Jim & Geri in Eastern Turkey




Eastern Turkey
Day 8 - Monday, 26 June 2000

Eight hour ride to Diyarbakir, see Tigris River

We departed from Van at 7:30 a.m., and before we were far from the city we stopped to take a photo of watermelons being sold under the shelter of a black tent. Just beyond the tent was a stonecutters lot, and Meli had great interest in the products there. Back on the bus, Meli shared with us the reason for her interest. She has recently acquired some property in Ephesus, and has plans for modification of the existing dwellings, including a kitchen and a colonnaded patio beside a pool. Meli and her mother have already designed the patio, which includes three pillars of red stones with capitals to support the ceiling. The red stone here is tufa from the volcano, and will be easy to carve.

Our next stop, some time later, was in a highland hayfield. A man, his son, and an uncle were busy cutting and piling hay, using a spinner to make a rope of the hay - the rope will be used later to tie up the bundle when the hay is completely dry.

The man showed us his tobacco, a bright gold leaf chopped fine for roll-your-own cigarettes. The fragrance of the leaf is clean, aromatic, and without chemical overtones.

Two oxen stood nearby, looking at us with some trepidation, ready to flee if we threatened them. We took pictures, but kept a respectful distance.

At 11:30, we came upon a roadblock. A produce truck had tried to negotiate a narrow pass in a place where the road was under construction, and failed. The trailer was tipped over the side of the road, and all the produce scattered down into the roadside stream. Some boys were collecting tomatoes, and others were watching, as we did, the efforts to clear the trailer from the road. It took some time, and there was some grousing from people on the bus, about why it wasn't done more quickly. Mike quoted an old boss, "Nothing is impossible as long as it is someone else's responsibility." This proved also to not be impossible, and eventually the trailer was dragged out of the way. In a few moments, we were on our way again.

We went down through a dramatic gorge, where the formation of the rock was like that of crystals.

Bitlis

At the entrance to Bitlis, the soldiers stopped us, and warned that the people might not be nice to us. We stopped in the town anyway, and almost everyone got off and spread out to shop. But the warning turned out to be true. At least three of the women experienced being treated with disrespect. This was not a friendly town.

The people in the streets were mostly men, very few women. The women we did see were quite covered up.

At a Jandarma (police) stop, a donkey in the road helped block our passage.

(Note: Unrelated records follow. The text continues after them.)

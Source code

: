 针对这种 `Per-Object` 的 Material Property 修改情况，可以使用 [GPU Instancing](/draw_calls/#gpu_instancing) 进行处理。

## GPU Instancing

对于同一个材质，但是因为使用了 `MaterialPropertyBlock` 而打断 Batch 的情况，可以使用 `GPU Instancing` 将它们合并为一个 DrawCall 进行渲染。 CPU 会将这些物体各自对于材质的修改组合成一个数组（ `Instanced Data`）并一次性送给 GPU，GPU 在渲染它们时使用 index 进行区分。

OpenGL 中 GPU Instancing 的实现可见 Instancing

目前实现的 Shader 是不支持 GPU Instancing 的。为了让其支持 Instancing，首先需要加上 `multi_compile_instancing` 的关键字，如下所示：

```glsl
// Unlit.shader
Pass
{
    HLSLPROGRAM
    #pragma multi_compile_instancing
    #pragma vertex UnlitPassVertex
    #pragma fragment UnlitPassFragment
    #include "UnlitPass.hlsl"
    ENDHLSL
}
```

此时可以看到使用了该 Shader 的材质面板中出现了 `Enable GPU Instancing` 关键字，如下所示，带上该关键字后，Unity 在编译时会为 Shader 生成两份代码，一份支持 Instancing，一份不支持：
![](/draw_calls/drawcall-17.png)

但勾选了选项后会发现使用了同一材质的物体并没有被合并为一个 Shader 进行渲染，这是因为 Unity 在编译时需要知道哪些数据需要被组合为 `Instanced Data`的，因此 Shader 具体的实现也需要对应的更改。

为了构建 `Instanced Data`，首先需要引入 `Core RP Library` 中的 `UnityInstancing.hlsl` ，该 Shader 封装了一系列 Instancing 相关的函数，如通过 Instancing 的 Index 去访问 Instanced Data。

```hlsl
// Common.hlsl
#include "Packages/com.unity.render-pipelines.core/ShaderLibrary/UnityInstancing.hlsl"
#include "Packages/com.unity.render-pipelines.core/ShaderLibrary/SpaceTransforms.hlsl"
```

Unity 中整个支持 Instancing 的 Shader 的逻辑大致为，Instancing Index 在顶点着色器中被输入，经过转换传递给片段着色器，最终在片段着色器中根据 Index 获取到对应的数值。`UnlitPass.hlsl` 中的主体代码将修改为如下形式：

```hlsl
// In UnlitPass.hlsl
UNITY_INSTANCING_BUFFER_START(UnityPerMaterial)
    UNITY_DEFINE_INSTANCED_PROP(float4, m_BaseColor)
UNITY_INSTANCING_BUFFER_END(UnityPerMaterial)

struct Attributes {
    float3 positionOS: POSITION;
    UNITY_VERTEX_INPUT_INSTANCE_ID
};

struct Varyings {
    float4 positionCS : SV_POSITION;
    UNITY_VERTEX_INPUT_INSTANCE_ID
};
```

Meli told us that in previous visits, the right side of the road was lined with tanks pointed toward the hills on the left side of the road, where the terrorists were hiding out. Those tanks are no longer here, more evidence that the terrorism is "finished."

Traveling down the road, we noticed that the housing looks different. At a fuel stop, we experienced the heat hitting us full in the face as we stepped off the bus. The people here are not as warm, however. They are more guarded.

On the road again, Meli put a tape in the player, of a Turkish singer named Abrahim. His style is mournful and tragic, the instrument sounds a shrill wailing. It seems to fit the feeling of the desolate land and the stony ground.

The landscape is dry and brown, like California hills in the summertime. In the low places, and where the river provides moisture, the tobacco fields provide a green relief against the brown. The plants are short, the leaves bunched together. It is very different from the tall plant that grows in the American south. The method of cultivation is also different. In the American south, the plants are planted on the top of the "row" or mound of dirt. Here, the plants are in the low part of the plowed row, almost on the side of the mound. I believe it is called the "aromatic" tobacco plant.

Interspersed in the mix of fields were hay fields. This hay looks different from the hay we saw in the highland hayfield. There are fewer wildflowers, and more seed-bearing grasses.

Malabadi Bridge

Malabadi Brige

We stopped at the Malabadi Bridge, a stone bridge built in the 12th century. A bridge built in the 1950s carries traffic. The Batman River flows beneath.

Under the old bridge, goats rested in the shade, sheltering from the hot sun. When we got out for pictures, Meli ran into another tour group and spent some time exhorting them. They are a group of Turks from Istanbul, she had seen them at a previous stop. She is quite anxious that the Turks tour their own land, and had encouraged them to travel farther east. She was very happy to see them here.

We began to see machinery for mowing and threshing, as the fields grew larger and the land flatter. By 4 PM, it seemed that we had entered into a great, vast, empty and echoing land. Just after 4:30, the echoing emptiness gave way to orchards of fruit trees.

We spent the night in Diyarbirkir, where many of our fellow travellers shopped for goat hair rugs.